# Data Mining for Business Analytics

## Concepts, Techniques, and Applications in R

Data Mining for Business Analytics: Concepts, Techniques, and Applications in R presents an applied approach to data mining concepts and methods, using R software for illustration

Readers will learn how to implement a variety of popular data mining algorithms in R (a free and open-source software) to tackle business problems and opportunities.

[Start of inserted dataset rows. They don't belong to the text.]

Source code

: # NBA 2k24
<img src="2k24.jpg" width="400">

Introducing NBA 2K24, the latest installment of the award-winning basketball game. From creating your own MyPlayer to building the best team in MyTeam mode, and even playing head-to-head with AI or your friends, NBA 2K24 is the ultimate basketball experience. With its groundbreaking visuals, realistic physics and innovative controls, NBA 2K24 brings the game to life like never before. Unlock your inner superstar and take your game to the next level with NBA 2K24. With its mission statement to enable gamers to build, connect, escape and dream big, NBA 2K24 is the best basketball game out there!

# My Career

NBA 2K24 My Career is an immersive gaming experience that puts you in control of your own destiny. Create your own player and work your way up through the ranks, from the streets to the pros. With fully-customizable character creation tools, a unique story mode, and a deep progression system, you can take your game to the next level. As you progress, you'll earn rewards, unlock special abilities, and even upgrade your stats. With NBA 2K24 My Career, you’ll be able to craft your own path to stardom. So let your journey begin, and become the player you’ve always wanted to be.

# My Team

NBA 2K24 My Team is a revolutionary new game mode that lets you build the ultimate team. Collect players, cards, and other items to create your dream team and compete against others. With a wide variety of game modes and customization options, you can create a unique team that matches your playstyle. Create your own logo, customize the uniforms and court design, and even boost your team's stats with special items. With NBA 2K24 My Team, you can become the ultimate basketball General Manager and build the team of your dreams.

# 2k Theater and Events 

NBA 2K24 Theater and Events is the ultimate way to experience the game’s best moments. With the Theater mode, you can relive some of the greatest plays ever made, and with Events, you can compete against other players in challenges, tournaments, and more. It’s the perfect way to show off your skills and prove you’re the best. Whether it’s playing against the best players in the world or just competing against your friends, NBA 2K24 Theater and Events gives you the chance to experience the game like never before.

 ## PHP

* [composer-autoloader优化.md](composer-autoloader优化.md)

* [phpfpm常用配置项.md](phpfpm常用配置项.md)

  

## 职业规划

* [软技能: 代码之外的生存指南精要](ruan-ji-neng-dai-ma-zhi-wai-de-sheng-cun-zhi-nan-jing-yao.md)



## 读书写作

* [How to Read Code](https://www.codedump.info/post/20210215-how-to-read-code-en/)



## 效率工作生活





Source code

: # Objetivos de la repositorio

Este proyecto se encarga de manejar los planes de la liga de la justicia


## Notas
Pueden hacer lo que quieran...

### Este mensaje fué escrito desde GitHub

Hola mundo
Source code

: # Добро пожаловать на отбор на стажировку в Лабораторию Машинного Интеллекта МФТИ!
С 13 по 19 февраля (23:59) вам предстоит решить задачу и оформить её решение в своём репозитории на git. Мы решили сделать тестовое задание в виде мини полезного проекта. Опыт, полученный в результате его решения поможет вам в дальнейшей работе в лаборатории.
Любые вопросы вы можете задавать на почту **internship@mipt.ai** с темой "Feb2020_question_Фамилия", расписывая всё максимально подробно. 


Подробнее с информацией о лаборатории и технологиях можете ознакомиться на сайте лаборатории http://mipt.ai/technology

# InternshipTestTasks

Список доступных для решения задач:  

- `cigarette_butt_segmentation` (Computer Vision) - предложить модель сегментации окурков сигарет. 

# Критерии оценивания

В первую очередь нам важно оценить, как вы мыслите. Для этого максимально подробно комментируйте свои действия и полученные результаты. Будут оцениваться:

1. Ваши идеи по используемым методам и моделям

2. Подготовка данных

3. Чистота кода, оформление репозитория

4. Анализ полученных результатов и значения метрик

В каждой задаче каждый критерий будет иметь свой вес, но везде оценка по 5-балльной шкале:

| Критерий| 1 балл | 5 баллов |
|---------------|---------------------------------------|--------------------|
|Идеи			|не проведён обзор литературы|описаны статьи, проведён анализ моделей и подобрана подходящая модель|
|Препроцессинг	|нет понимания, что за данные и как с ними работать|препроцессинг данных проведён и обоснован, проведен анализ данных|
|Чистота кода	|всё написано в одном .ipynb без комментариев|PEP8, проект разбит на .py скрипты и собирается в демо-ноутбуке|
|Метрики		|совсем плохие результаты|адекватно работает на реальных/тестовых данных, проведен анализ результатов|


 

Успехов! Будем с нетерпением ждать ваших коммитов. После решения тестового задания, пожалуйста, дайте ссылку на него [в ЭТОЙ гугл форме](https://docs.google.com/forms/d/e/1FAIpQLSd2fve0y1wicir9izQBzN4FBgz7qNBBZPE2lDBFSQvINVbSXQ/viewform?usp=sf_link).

This is the fifth version of this successful text, and the first using R. It covers both statistical and machine learning algorithms for prediction, classification, visualization, dimension reduction, recommender systems, clustering, text mining and network analysis. It also includes:

* Two new co-authors, Inbal Yahav and Casey Lichtendahl, who bring both expertise teaching business analytics courses using R, and data mining consulting experience in business and government

* Updates and new material based on feedback from instructors teaching MBA, undergraduate, diploma and executive courses, and from their students

* More than a dozen case studies demonstrating applications for the data mining techniques described

* End-of-chapter exercises that help readers gauge and expand their comprehension and competency of the material presented

* A companion website with more than two dozen data sets, and instructor materials including exercise solutions, PowerPoint slides, and case solutions www.dataminingbook.com

Data Mining for Business Analytics: Concepts, Techniques, and Applications in R is an ideal textbook for graduate and upper-undergraduate level courses in data mining, predictive analytics, and business analytics. This new edition is also an excellent reference for analysts, researchers, and practitioners working with quantitative methods in the fields of business, finance, marketing, computer science, and information technology.

" This book has by far the most comprehensive review of business analytics methods that I have ever seen, covering everything from classical approaches such as linear and logistic regression, through to modern methods like neural networks, bagging and boosting, and even much more business specific procedures such as social network analysis and text mining. If not the bible, it is at the least a definitive manual on the subject."

Gareth M. James, University of Southern California and co-author (with Witten, Hastie and Tibshirani) of the best-selling book An Introduction to Statistical Learning, with Applications in R

Galit Shmueli, PhD, is Distinguished Professor at National Tsing Hua University's Institute of Service Science. She has designed and instructed data mining courses since 2004 at University of Maryland, Statistics.com, Indian School of Business, and National Tsing Hua University, Taiwan. Professor Shmueli is known for her research and teaching in business analytics, with a focus on statistical and data mining methods in information systems and healthcare. She has authored over 70 publications including books.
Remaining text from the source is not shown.